Number 10: Beaker
Beaker was introduced on the second season of “The Muppet Show” as the accident-prone laboratory assistant of Dr. Bunsen Honeydew. With his skinny head, frazzled red hair, bulging eyes and high-pitched voice, Beaker became a favorite among audiences. Beaker often finds himself blown up, electrocuted or suffering some other science-related injury. Beaker is perhaps best known for communicating only in “meep” sounds.
Number 9: Robin the Frog
Adorable Robin the Frog is the young nephew of the ever-popular Kermit the Frog. Robin the Frog was first introduced to the Muppet world in a 1971 Jim Henson special called “The Frog Prince” in which he played Sir Robin the Brave. Robin the Frog has since had roles in many Muppet movies, even portraying Tiny Tim in 1992’s “The Muppet Christmas Carol.”
Number 8: Rizzo the Rat
Rizzo the Rat first appeared on “The Muppet Show” in an episode that starred actor Christopher Reeve. The scene-stealing varmint was among a group of rats that followed Reeve around backstage. With his New Jersey accent and street smart attitude, this wise-cracking rat received his name from a character in the movie “Midnight Cowboy.” Rizzo the Rat went on to appear in many Muppet movies, often teaming up with Muppet favorite Gonzo.

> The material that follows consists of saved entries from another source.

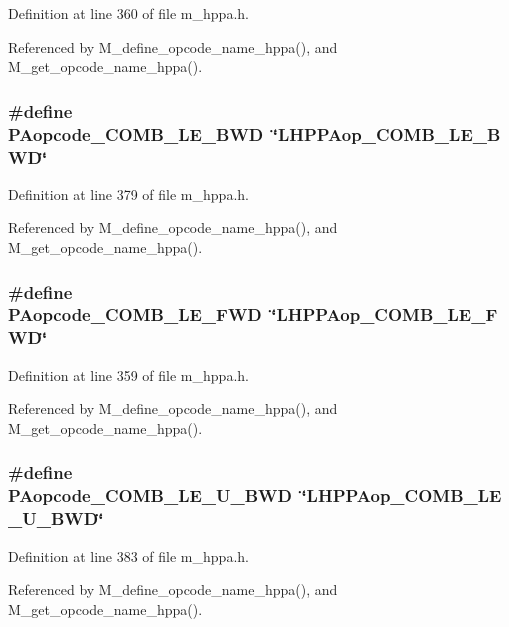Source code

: Definition at line 360 of file m\_\-hppa.h.

Referenced by M\_\-define\_\-opcode\_\-name\_\-hppa(), and M\_\-get\_\-opcode\_\-name\_\-hppa().
\subsubsection{\setlength{\rightskip}{0pt plus 5cm}\#define PAopcode\_\-COMB\_\-LE\_\-BWD~\char`\"{}LHPPAop\_\-COMB\_\-LE\_\-BWD\char`\"{}}\label{m__hppa_8h_d86159b8cd4dd18c9e89a0ba6526d2ef}




Definition at line 379 of file m\_\-hppa.h.

Referenced by M\_\-define\_\-opcode\_\-name\_\-hppa(), and M\_\-get\_\-opcode\_\-name\_\-hppa().
\subsubsection{\setlength{\rightskip}{0pt plus 5cm}\#define PAopcode\_\-COMB\_\-LE\_\-FWD~\char`\"{}LHPPAop\_\-COMB\_\-LE\_\-FWD\char`\"{}}\label{m__hppa_8h_f96ff38b3a6bc65280ebc2f44cda1b84}




Definition at line 359 of file m\_\-hppa.h.

Referenced by M\_\-define\_\-opcode\_\-name\_\-hppa(), and M\_\-get\_\-opcode\_\-name\_\-hppa().
\subsubsection{\setlength{\rightskip}{0pt plus 5cm}\#define PAopcode\_\-COMB\_\-LE\_\-U\_\-BWD~\char`\"{}LHPPAop\_\-COMB\_\-LE\_\-U\_\-BWD\char`\"{}}\label{m__hppa_8h_e15b35464af8e14ca54e55508864d8f6}




Definition at line 383 of file m\_\-hppa.h.

Referenced by M\_\-define\_\-opcode\_\-name\_\-hppa(), and M\_\-get\_\-opcode\_\-name\_\-hppa().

Number 7: Statler and Waldorf
Statler and Waldorf are the two grumpy old men often seen heckling the Muppets from balcony seats. The pair had a role in almost every episode of “The Muppet Show,” usually appearing at the beginning or end of the show. The two are named for popular New York City hotels, The Waldorf-Astoria and The Statler Hilton, and in one episode, Waldorf’s wife, Astoria, is introduced.
Number 6: Rowlf the Dog
Laid back Muppet Rowlf the Dog is a scruffy brown canine with large, floppy ears and a love for classical music. Often seen playing the piano, Rowlf is one of the Muppet’s supporting cast members . He was first introduced in 1962 in Purina Dog Chow commercials, and he later appeared on “The Jimmy Dean Show” as Jimmy’s sidekick for three years before joining “The Muppet Show” in 1976 as a recurring cast member.
Number 5: Fozzie Bear
The jokester of the group, Fozzie Bear is a silly, fuzzy bear that is typically shown wearing a small brown hat and necktie with red and white polka dots. Fozzie is a stand-up comedian that often finds himself being ridiculed by Statler and Waldorf, and he is perhaps best known for his catchphrase “Wocka, Wocka, Wocka!”
Number 4: Animal
Animal is undoubtedly the most memorable member of Dr. Teeth and The Electric Mayhem, a fictional band that often performed on “The Muppet Show.” As the band’s drummer, Animal is crazy and almost caveman-like. Animal first appeared on the pilot of “The Muppet Show” and has been in all the Muppet movies. Animal was the only band member to appear regularly in episodes of “Muppet Babies” and was voiced by Howie Mandel and Dave Coulier.
Number 3: The Great Gonzo
The Great Gonzo first appeared in 1970’s “The Great Santa Claus Switch,” a Muppet Christmas special. For some time, it was unknown what Gonzo was, but in 1999’s “Muppets from Space,” he is revealed to be a space alien from another planet. With his blue fur and long, hooked nose, Gonzo is the daredevil of the group, often performing wild stunts.
Number 2: Kermit the Frog
Perhaps the most readily recognized Muppet, Kermit the Frog was first introduced in 1955 and is often the main character in most of the franchise’s shows and movies. Kermit is the only Muppet to appear as a main character on both “The Muppet Show” and “Sesame Street” and was performed by Jim Henson until his death in 1990.
Number 1: Miss Piggy
The most notable female Muppet, Miss Piggy was introduced to “The Muppet Show” as a minor character, but soon became a main character. Kermit is often the unwitting object of Miss Piggy’s affection, and the overbearing bovine is sure she is destined for stardom. Miss Piggy has made many cameo appearances over the years, appearing on “The Tonight Show with Jay Leno,” “The X Factor,” and even “Saturday Night Live.”
The Muppets are a colorful group of lovable puppets with personalities all their own. While “The Muppet Show” only ran from 1976 through 1981, these larger-than-life characters have continued to crank out movie hits to the delight of new generations.